First, create an .env
where we'll specify all the variables. For backend configuration we'll pass it as command-line arguments because Terraform still doesn't support variables in the backend section.
TF_VAR_account_id=000000000000
TF_VAR_region=us-east-1
TF_VAR_access_key=XXXXXXXXXXXXXXXXXXXX
TF_VAR_secret_key=XXXXXXXXXXXXXXXXXXXXXXXXXXXXXXXXXXXXXXXX
TF_BACKEND_BUCKET=your-bucket-name
TF_BACKEND_KEY=path/to/terraform.tfstate
TF_BACKEND_ENCRYPT=true
Next, create main.tf
specifying the provider, its version, and the used backend.
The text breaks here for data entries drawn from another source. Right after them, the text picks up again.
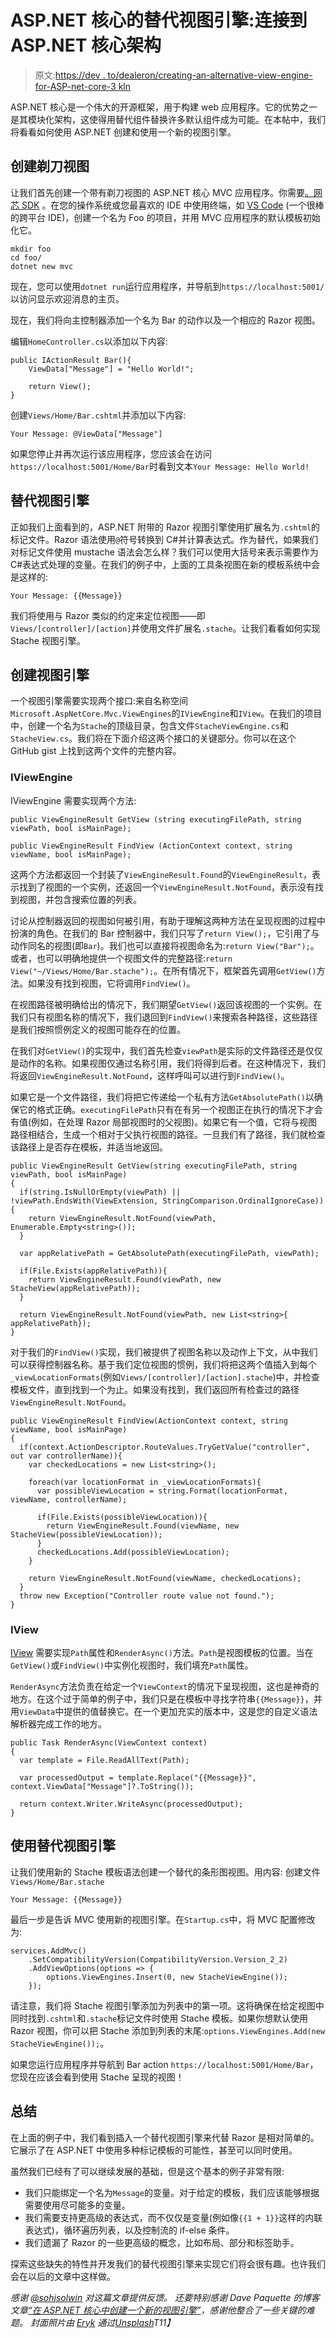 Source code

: # ASP.NET 核心的替代视图引擎:连接到 ASP.NET 核心架构

> 原文:[https://dev . to/dealeron/creating-an-alternative-view-engine-for-ASP-net-core-3 kln](https://dev.to/dealeron/creating-an-alternative-view-engine-for-asp-net-core-3kln)

ASP.NET 核心是一个伟大的开源框架，用于构建 web 应用程序。它的优势之一是其模块化架构，这使得用替代组件替换许多默认组件成为可能。在本帖中，我们将看看如何使用 ASP.NET 创建和使用一个新的视图引擎。

## [](#creating-a-razor-view)创建剃刀视图

让我们首先创建一个带有剃刀视图的 ASP.NET 核心 MVC 应用程序。你需要[。网芯 SDK](https://dotnet.microsoft.com/download) 。在您的操作系统或您最喜欢的 IDE 中使用终端，如 [VS Code](https://code.visualstudio.com/) (一个很棒的跨平台 IDE)，创建一个名为 Foo 的项目，并用 MVC 应用程序的默认模板初始化它。

```
mkdir foo
cd foo/
dotnet new mvc 
```

现在，您可以使用`dotnet run`运行应用程序，并导航到`https://localhost:5001/`以访问显示欢迎消息的主页。

现在，我们将向主控制器添加一个名为 Bar 的动作以及一个相应的 Razor 视图。

编辑`HomeController.cs`以添加以下内容:

```
public IActionResult Bar(){
    ViewData["Message"] = "Hello World!";

    return View();
} 
```

创建`Views/Home/Bar.cshtml`并添加以下内容:

```
Your Message: @ViewData["Message"] 
```

如果您停止并再次运行该应用程序，您应该会在访问`https://localhost:5001/Home/Bar`时看到文本`Your Message: Hello World!`

## [](#an-alternative-view-engine)替代视图引擎

正如我们上面看到的，ASP.NET 附带的 Razor 视图引擎使用扩展名为`.cshtml`的标记文件。Razor 语法使用`@`符号转换到 C#并计算表达式。作为替代，如果我们对标记文件使用 mustache 语法会怎么样？我们可以使用大括号来表示需要作为 C#表达式处理的变量。在我们的例子中，上面的工具条视图在新的模板系统中会是这样的:

```
Your Message: {{Message}} 
```

我们将使用与 Razor 类似的约定来定位视图——即`Views/[controller]/[action]`并使用文件扩展名`.stache`。让我们看看如何实现 Stache 视图引擎。

## [](#creating-a-view-engine)创建视图引擎

一个视图引擎需要实现两个接口:来自名称空间`Microsoft.AspNetCore.Mvc.ViewEngines`的`IViewEngine`和`IView`。在我们的项目中，创建一个名为`Stache`的顶级目录，包含文件`StacheViewEngine.cs`和`StacheView.cs`。我们将在下面介绍这两个接口的关键部分。你可以在这个 GitHub gist 上找到这两个文件的完整内容。

### [](#iviewengine)IViewEngine

IViewEngine 需要实现两个方法:

```
public ViewEngineResult GetView (string executingFilePath, string viewPath, bool isMainPage);

public ViewEngineResult FindView (ActionContext context, string viewName, bool isMainPage); 
```

这两个方法都返回一个封装了`ViewEngineResult.Found`的`ViewEngineResult`，表示找到了视图的一个实例，还返回一个`ViewEngineResult.NotFound`，表示没有找到视图，并包含搜索位置的列表。

讨论从控制器返回的视图如何被引用，有助于理解这两种方法在呈现视图的过程中扮演的角色。在我们的 Bar 控制器中，我们只写了`return View();`，它引用了与动作同名的视图(即`Bar`)。我们也可以直接将视图命名为:`return View("Bar");`。或者，也可以明确地提供一个视图文件的完整路径:`return View("~/Views/Home/Bar.stache");`。在所有情况下，框架首先调用`GetView()`方法。如果没有找到视图，它将调用`FindView()`。

在视图路径被明确给出的情况下，我们期望`GetView()`返回该视图的一个实例。在我们只有视图名称的情况下，我们退回到`FindView()`来搜索各种路径，这些路径是我们按照惯例定义的视图可能存在的位置。

在我们对`GetView()`的实现中，我们首先检查`viewPath`是实际的文件路径还是仅仅是动作的名称。如果视图仅通过名称引用，我们将得到后者。在这种情况下，我们将返回`ViewEngineResult.NotFound`，这样呼叫可以进行到`FindView()`。

如果它是一个文件路径，我们将把它传递给一个私有方法`GetAbsolutePath()`以确保它的格式正确。`executingFilePath`只有在有另一个视图正在执行的情况下才会有值(例如，在处理 Razor 局部视图时的父视图)。如果它有一个值，它将与视图路径相结合，生成一个相对于父执行视图的路径。一旦我们有了路径，我们就检查该路径上是否存在模板，并适当地返回。

```
public ViewEngineResult GetView(string executingFilePath, string viewPath, bool isMainPage)
{
  if(string.IsNullOrEmpty(viewPath) || !viewPath.EndsWith(ViewExtension, StringComparison.OrdinalIgnoreCase)){
    return ViewEngineResult.NotFound(viewPath, Enumerable.Empty<string>());  
  }

  var appRelativePath = GetAbsolutePath(executingFilePath, viewPath);

  if(File.Exists(appRelativePath)){
    return ViewEngineResult.Found(viewPath, new StacheView(appRelativePath));
  }

  return ViewEngineResult.NotFound(viewPath, new List<string>{ appRelativePath});
} 
```

对于我们的`FindView()`实现，我们被提供了视图名称以及动作上下文，从中我们可以获得控制器名称。基于我们定位视图的惯例，我们将把这两个值插入到每个`_viewLocationFormats`(例如`Views/[controller]/[action].stache`)中，并检查模板文件，直到找到一个为止。如果没有找到，我们返回所有检查过的路径`ViewEngineResult.NotFound`。

```
public ViewEngineResult FindView(ActionContext context, string viewName, bool isMainPage)
{
  if(context.ActionDescriptor.RouteValues.TryGetValue("controller", out var controllerName)){
    var checkedLocations = new List<string>();

    foreach(var locationFormat in _viewLocationFormats){
      var possibleViewLocation = string.Format(locationFormat, viewName, controllerName);

      if(File.Exists(possibleViewLocation)){
        return ViewEngineResult.Found(viewName, new StacheView(possibleViewLocation));
      }
      checkedLocations.Add(possibleViewLocation);
    }

    return ViewEngineResult.NotFound(viewName, checkedLocations);
  }
  throw new Exception("Controller route value not found.");
} 
```

### [](#iview)IView

[IView](https://docs.microsoft.com/en-us/dotnet/api/microsoft.aspnetcore.mvc.viewengines.iview?view=aspnetcore-2.2) 需要实现`Path`属性和`RenderAsync()`方法。`Path`是视图模板的位置。当在`GetView()`或`FindView()`中实例化视图时，我们填充`Path`属性。

`RenderAsync`方法负责在给定一个`ViewContext`的情况下呈现视图，这也是神奇的地方。在这个过于简单的例子中，我们只是在模板中寻找字符串`{{Message}}`，并用`ViewData`中提供的值替换它。在一个更加充实的版本中，这是您的自定义语法解析器完成工作的地方。

```
public Task RenderAsync(ViewContext context)
{
  var template = File.ReadAllText(Path);

  var processedOutput = template.Replace("{{Message}}", context.ViewData["Message"]?.ToString());

  return context.Writer.WriteAsync(processedOutput);
} 
```

## [](#using-the-alternative-view-engine)使用替代视图引擎

让我们使用新的 Stache 模板语法创建一个替代的条形图视图。用内容:
创建文件`Views/Home/Bar.stache`

```
Your Message: {{Message}} 
```

最后一步是告诉 MVC 使用新的视图引擎。在`Startup.cs`中，将 MVC 配置修改为:

```
services.AddMvc()
    .SetCompatibilityVersion(CompatibilityVersion.Version_2_2)
    .AddViewOptions(options => {
        options.ViewEngines.Insert(0, new StacheViewEngine());
    }); 
```

请注意，我们将 Stache 视图引擎添加为列表中的第一项。这将确保在给定视图中同时找到`.cshtml`和`.stache`标记文件时使用 Stache 模板。如果你想默认使用 Razor 视图，你可以把 Stache 添加到列表的末尾:`options.ViewEngines.Add(new StacheViewEngine());`。

如果您运行应用程序并导航到 Bar action `https://localhost:5001/Home/Bar`，您现在应该会看到使用 Stache 呈现的视图！

## [](#summary)总结

在上面的例子中，我们看到插入一个替代视图引擎来代替 Razor 是相对简单的。它展示了在 ASP.NET 中使用多种标记模板的可能性，甚至可以同时使用。

虽然我们已经有了可以继续发展的基础，但是这个基本的例子非常有限:

*   我们只能绑定一个名为`Message`的变量。对于给定的模板，我们应该能够根据需要使用尽可能多的变量。
*   我们需要支持更高级的表达式，而不仅仅是变量(例如像`{{1 + 1}}`这样的内联表达式)，循环遍历列表，以及控制流的 if-else 条件。
*   我们遗漏了 Razor 的一些更高级的概念，比如布局、部分和标签助手。

探索这些缺失的特性并开发我们的替代视图引擎来实现它们将会很有趣。也许我们会在以后的文章中这样做。

*感谢 [@sohjsolwin](https://dev.to/sohjsolwin) 对这篇文章提供反馈。
还要特别感谢 Dave Paquette 的博客文章[“在 ASP.NET 核心中创建一个新的视图引擎”](https://www.davepaquette.com/archive/2016/11/22/creating-a-new-view-engine-in-asp-net-core.aspx)，感谢他整合了一些关键的难题。
封面照片由 [Eryk](https://unsplash.com/@eryk10) 通过[Unsplash](https://unsplash.com/)T11】*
Use the optional allowed_account_ids
parameter to ensure it runs in the correct AWS account.
terraform {
required_providers {
aws = {
source = "hashicorp/aws"
version = "~> 5.9"
}
}
backend "s3" {}
}
provider "aws" {
allowed_account_ids = [var.account_id]
region = var.region
access_key = var.access_key
secret_key = var.secret_key
}
Now let's run terraform init
, (Note: we use the env $(cat .env | xargs)
to read variables from the .env file).
env $(cat .env | xargs) terraform init \
-backend-config="region=$TF_VAR_region" \
-backend-config="access_key=$TF_VAR_access_key" \
-backend-config="secret_key=$TF_VAR_secret_key" \
-backend-config="bucket=$TF_BACKEND_BUCKET" \
-backend-config="key=$TF_BACKEND_KEY" \
-backend-config="encrypt=$TF_BACKEND_ENCRYPT"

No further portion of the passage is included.